Similarly, the mothers in The Joy Luck Club each want to pass on something to each of their daughters. Each of the mothers in the novel has endured difficulties in their journeys to the United States. They each want the best for their daughters, but difficulties arise when they realize that they are raising their daughters in America and Chinese customs are difficult to get them to adapt to. The culture shock makes growing up a hard thing for the girls, feeling that they need to meet the standards of their parents and American society. Through their stories, each of the mothers has their good reasons for moving to the United States. Each of them hopes one day to be able to explain to their daughters all of the good intentions that they had for them. In moving to a new country, the mothers had hoped to provide their daughters with more opportunity, a better way to live and less oppression because they are women. Also, they hope that they would be able to give their children a better education and less trouble by raising them in America.

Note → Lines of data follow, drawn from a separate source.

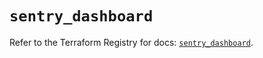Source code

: # `sentry_dashboard`

Refer to the Terraform Registry for docs: [`sentry_dashboard`](https://registry.terraform.io/providers/jianyuan/sentry/0.12.3/docs/resources/dashboard).

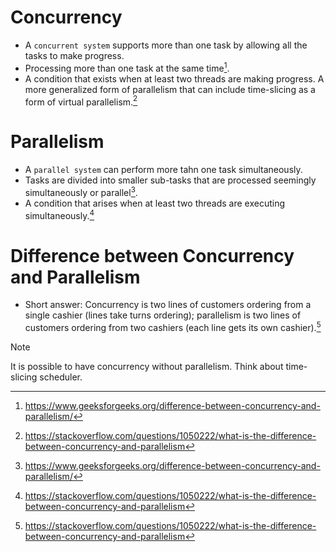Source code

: # Concurrency

- A `concurrent system` supports more than one task by allowing all the tasks to make progress.
- Processing more than one task at the same time[^1].
- A condition that exists when at least two threads are making progress. A more generalized form of parallelism that can include time-slicing as a form of virtual parallelism.[^2]

# Parallelism

- A `parallel system` can perform more tahn one task simultaneously.
- Tasks are divided into smaller sub-tasks that are processed seemingly simultaneously or parallel[^1].
- A condition that arises when at least two threads are executing simultaneously.[^2]

# Difference between Concurrency and Parallelism

- Short answer: Concurrency is two lines of customers ordering from a single cashier (lines take turns ordering); parallelism is two lines of customers ordering from two cashiers (each line gets its own cashier).[^2]

> [!NOTE]
> It is possible to have concurrency without parallelism. Think about time-slicing scheduler.

[^1]: https://www.geeksforgeeks.org/difference-between-concurrency-and-parallelism/
[^2]: https://stackoverflow.com/questions/1050222/what-is-the-difference-between-concurrency-and-parallelism
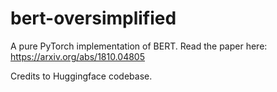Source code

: # bert-oversimplified
A pure PyTorch implementation of BERT. Read the paper here: https://arxiv.org/abs/1810.04805

Credits to Huggingface codebase.
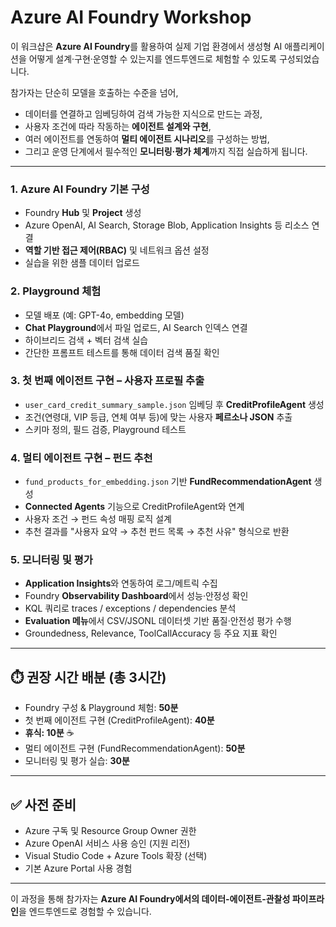 # Azure AI Foundry Workshop

이 워크샵은 **Azure AI Foundry**를 활용하여 실제 기업 환경에서 생성형 AI 애플리케이션을 어떻게 설계·구현·운영할 수 있는지를 엔드투엔드로 체험할 수 있도록 구성되었습니다.  

참가자는 단순히 모델을 호출하는 수준을 넘어,  
- 데이터를 연결하고 임베딩하여 검색 가능한 지식으로 만드는 과정,  
- 사용자 조건에 따라 작동하는 **에이전트 설계와 구현**,  
- 여러 에이전트를 연동하여 **멀티 에이전트 시나리오**를 구성하는 방법,  
- 그리고 운영 단계에서 필수적인 **모니터링·평가 체계**까지 직접 실습하게 됩니다.  

---

### 1. Azure AI Foundry 기본 구성
- Foundry **Hub** 및 **Project** 생성
- Azure OpenAI, AI Search, Storage Blob, Application Insights 등 리소스 연결
- **역할 기반 접근 제어(RBAC)** 및 네트워크 옵션 설정
- 실습을 위한 샘플 데이터 업로드

### 2. Playground 체험
- 모델 배포 (예: GPT-4o, embedding 모델)
- **Chat Playground**에서 파일 업로드, AI Search 인덱스 연결
- 하이브리드 검색 + 벡터 검색 실습
- 간단한 프롬프트 테스트를 통해 데이터 검색 품질 확인

### 3. 첫 번째 에이전트 구현 – 사용자 프로필 추출
- `user_card_credit_summary_sample.json` 임베딩 후 **CreditProfileAgent** 생성
- 조건(연령대, VIP 등급, 연체 여부 등)에 맞는 사용자 **페르소나 JSON** 추출
- 스키마 정의, 필드 검증, Playground 테스트

### 4. 멀티 에이전트 구현 – 펀드 추천
- `fund_products_for_embedding.json` 기반 **FundRecommendationAgent** 생성
- **Connected Agents** 기능으로 CreditProfileAgent와 연계
- 사용자 조건 → 펀드 속성 매핑 로직 설계
- 추천 결과를 "사용자 요약 → 추천 펀드 목록 → 추천 사유" 형식으로 반환

### 5. 모니터링 및 평가
- **Application Insights**와 연동하여 로그/메트릭 수집
- Foundry **Observability Dashboard**에서 성능·안정성 확인
- KQL 쿼리로 traces / exceptions / dependencies 분석
- **Evaluation 메뉴**에서 CSV/JSONL 데이터셋 기반 품질·안전성 평가 수행
- Groundedness, Relevance, ToolCallAccuracy 등 주요 지표 확인

---

## ⏱️ 권장 시간 배분 (총 3시간)

- Foundry 구성 & Playground 체험: **50분**  
- 첫 번째 에이전트 구현 (CreditProfileAgent): **40분**  
- **휴식: 10분** ☕  
- 멀티 에이전트 구현 (FundRecommendationAgent): **50분**  
- 모니터링 및 평가 실습: **30분**  

---

## ✅ 사전 준비
- Azure 구독 및 Resource Group Owner 권한  
- Azure OpenAI 서비스 사용 승인 (지원 리전)  
- Visual Studio Code + Azure Tools 확장 (선택)  
- 기본 Azure Portal 사용 경험  

---

이 과정을 통해 참가자는 **Azure AI Foundry에서의 데이터-에이전트-관찰성 파이프라인**을 엔드투엔드로 경험할 수 있습니다.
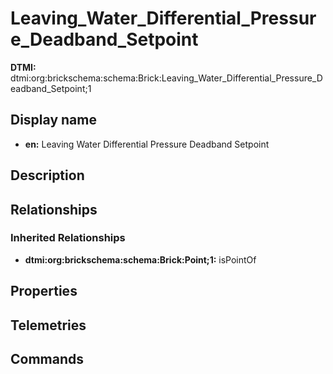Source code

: # Leaving_Water_Differential_Pressure_Deadband_Setpoint
**DTMI:** dtmi:org:brickschema:schema:Brick:Leaving_Water_Differential_Pressure_Deadband_Setpoint;1
## Display name
- **en:** Leaving Water Differential Pressure Deadband Setpoint
## Description
## Relationships
### Inherited Relationships
* **dtmi:org:brickschema:schema:Brick:Point;1:** isPointOf
## Properties
## Telemetries
## Commands

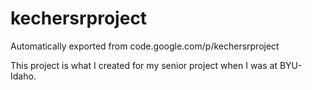# kechersrproject
Automatically exported from code.google.com/p/kechersrproject

This project is what I created for my senior project when I was at BYU-Idaho.
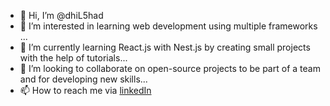 - 👋 Hi, I’m @dhiL5had
- 👀 I’m interested in learning web development using multiple frameworks ...
- 🌱 I’m currently learning React.js with Nest.js by creating small projects with the help of tutorials...
- 💞️ I’m looking to collaborate on open-source projects to be part of a team and for developing new skills...
- 📫 How to reach me via [linkedIn](https://www.linkedin.com/in/mohammad-dhilshad-32a3831b3)

<!---
dhiL5had/dhiL5had is a ✨ special ✨ repository because its `README.md` (this file) appears on your GitHub profile.
You can click the Preview link to take a look at your changes.
--->

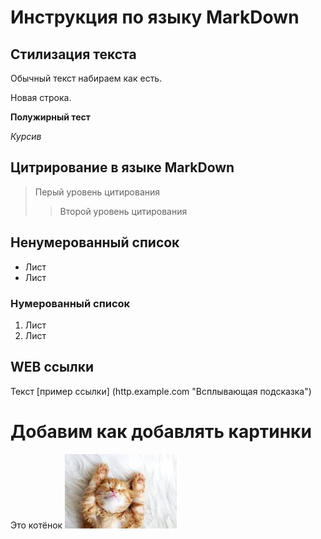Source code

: # Инструкция по языку MarkDown

## Стилизация текста

Обычный текст набираем как есть.

Новая строка.

**Полужирный тест**

*Курсив*
## Цитрирование в языке MarkDown
> Перый уровень цитирования
>> Второй уровень цитирования
## Ненумерованный список
* Лист
* Лист
### Нумерованный список
1. Лист
2. Лист




## WEB ссылки
Текст [пример ссылки] (http.example.com "Всплывающая подсказка")

# Добавим как добавлять картинки

Это котёнок
![Котёнок](cat.jpg)




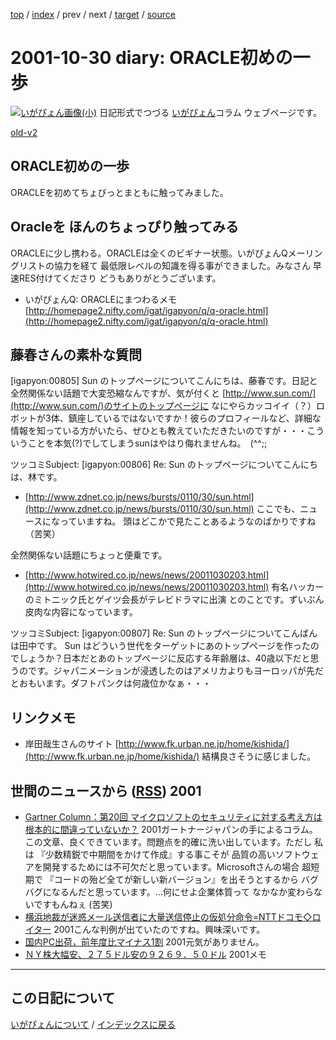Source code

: [top](https://igapyon.github.io/diary/) 
 / [index](https://igapyon.github.io/diary/2001/index.html) 
 / prev 
 / next 
 / [target](https://igapyon.github.io/diary/2001/ig011030.html) 
 / [source](https://github.com/igapyon/diary/blob/gh-pages/2001/ig011030.html.src.md) 

2001-10-30 diary: ORACLE初めの一歩
=====================================================================================================
[![いがぴょん画像(小)](https://igapyon.github.io/diary/images/iga200306s.jpg "いがぴょん")](https://igapyon.github.io/diary/memo/memoigapyon.html) 日記形式でつづる [いがぴょん](https://igapyon.github.io/diary/memo/memoigapyon.html)コラム ウェブページです。

[old-v2](ig011030-orig.html)

## ORACLE初めの一歩

ORACLEを初めてちょびっとまともに触ってみました。


## Oracleを ほんのちょっぴり触ってみる

ORACLEに少し携わる。ORACLEは全くのビギナー状態。いがぴょんQメーリングリストの協力を経て 最低限レベルの知識を得る事ができました。みなさん 早速RES付けてくださり どうもありがとうございます。

* いがぴょんQ: ORACLEにまつわるメモ
  [http://homepage2.nifty.com/igat/igapyon/q/q-oracle.html](http://homepage2.nifty.com/igat/igapyon/q/q-oracle.html)

## 藤春さんの素朴な質問

[igapyon:00805] Sun のトップページについてこんにちは、藤春です。日記と全然関係ない話題で大変恐縮なんですが、気が付くと [http://www.sun.com/](http://www.sun.com/)のサイトのトップページに なにやらカッコイイ（？）ロボットが3体、鎮座しているではないですか！彼らのプロフィールなど、詳細な情報を知っている方がいたら、ぜひとも教えていただきたいのですが・・・こういうことを本気(?)でしてしまうsunはやはり侮れませんね。　(^^;;

ツッコミSubject:  [igapyon:00806] Re: Sun のトップページについてこんにちは、林です。

* [http://www.zdnet.co.jp/news/bursts/0110/30/sun.html](http://www.zdnet.co.jp/news/bursts/0110/30/sun.html)
  ここでも、ニュースになっていますね。
  頭はどこかで見たことあるようなのばかりですね（苦笑）

全然関係ない話題にちょっと便乗です。

* [http://www.hotwired.co.jp/news/news/20011030203.html](http://www.hotwired.co.jp/news/news/20011030203.html)
  有名ハッカーのミトニック氏とゲイツ会長がテレビドラマに出演
  とのことです。ずいぶん皮肉な内容になっています。

ツッコミSubject:  [igapyon:00807] Re: Sun のトップページについてこんばんは田中です。
Sun はどういう世代をターゲットにあのトップページを作ったのでしょうか？日本だとあのトップページに反応する年齢層は、40歳以下だと思うのです。ジャパニメーションが浸透したのはアメリカよりもヨーロッパが先だとおもいます。ダフトパンクは何歳位かなぁ・・・

## リンクメモ

* 岸田哉生さんのサイト
  [http://www.fk.urban.ne.jp/home/kishida/](http://www.fk.urban.ne.jp/home/kishida/)
  結構良さそうに感じました。

## 世間のニュースから ([RSS](ig011030-news.xml)) 2001

* [Gartner Column：第20回 マイクロソフトのセキュリティに対する考え方は根本的に間違っていないか？](http://www.zdnet.co.jp/enterprise/0110/29/01102987.html)  2001ガートナージャパンの手によるコラム。この文章、良くできています。問題点を的確に洗い出しています。ただし 私は 『少数精鋭で中期間をかけて作成』する事こそが 品質の高いソフトウェアを開発するためには不可欠だと思っています。Microsoftさんの場合 超短期で 『コードの殆ど全てが新しい新バージョン』を出そうとするから バグバグになるんだと思っています。…何にせよ企業体質って なかなか変わらないですもんねぇ (苦笑)
* [横浜地裁が迷惑メール送信者に大量送信停止の仮処分命令=NTTドコモ◇ロイター](http://biztech.nikkeibp.co.jp/wcs/show/leaf?CID=onair/biztech/comm/151386)  2001こんな判例が出ていたのですね。興味深いです。
* [国内PC出荷，前年度比マイナス1割](http://www.zdnet.co.jp/news/bursts/0110/29/mmri.html)  2001元気がありません。
* [ＮＹ株大幅安、２７５ドル安の９２６９．５０ドル](http://www.asahi.com/business/update/1030/002.html)  2001メモ


----------------------------------------------------------------------------------------------------

## この日記について
[いがぴょんについて](https://igapyon.github.io/diary/memo/memoigapyon.html) / [インデックスに戻る](https://igapyon.github.io/diary/idxall.html)
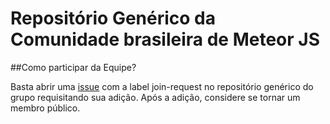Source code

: # Repositório Genérico da Comunidade brasileira de Meteor JS


##Como participar da Equipe?


Basta abrir uma [issue](http://github.com/MeteorBR/meteor-br/issues/new) com a label join-request no repositório genérico do grupo requisitando sua adição. 
Após a adição, considere se tornar um membro público.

In the same manner, the duty of a mother to protect her child is also important. However, in these two novels we see the mother’s view of protection in two different ways. First, in Beloved, Sethe has escaped from slavery. But the law has not yet outlawed it altogether. Slaves that are in the free North can still be tracked down and taken back to the South. Since Sethe has escaped, and with her babies, schoolteacher from the Sweet Home plantation comes after her and her children to take them back to the South to be slaves. Yet Sethe refuses to put her children through what she went through. In her eyes, he children would be better off dead than having to go trough what she did as a slave. So she does just that, tries to kill her children before schoolteacher can get to them. Only one of the children dies, Beloved, and her spirit returns to haunt the house, both as a ghost and in human form. In Sethe’s eyes, this course of action was the only way to protect her children. As their mother she could not let them be taken away, and what she did was her way of protecting her children.
Likewise, the Chinese mothers of The Joy Luck Club want to protect their daughters from the hardships that they had to withstand. Suyuan had to leave her children on the side of the road. An-mei had to witness her mother being disrespected and disregarded as only a Fourth-wife. Lindo was forced into and arranged marriage where she had no say in her future, and Ying-Ying was part of a bad marriage and drowned her baby.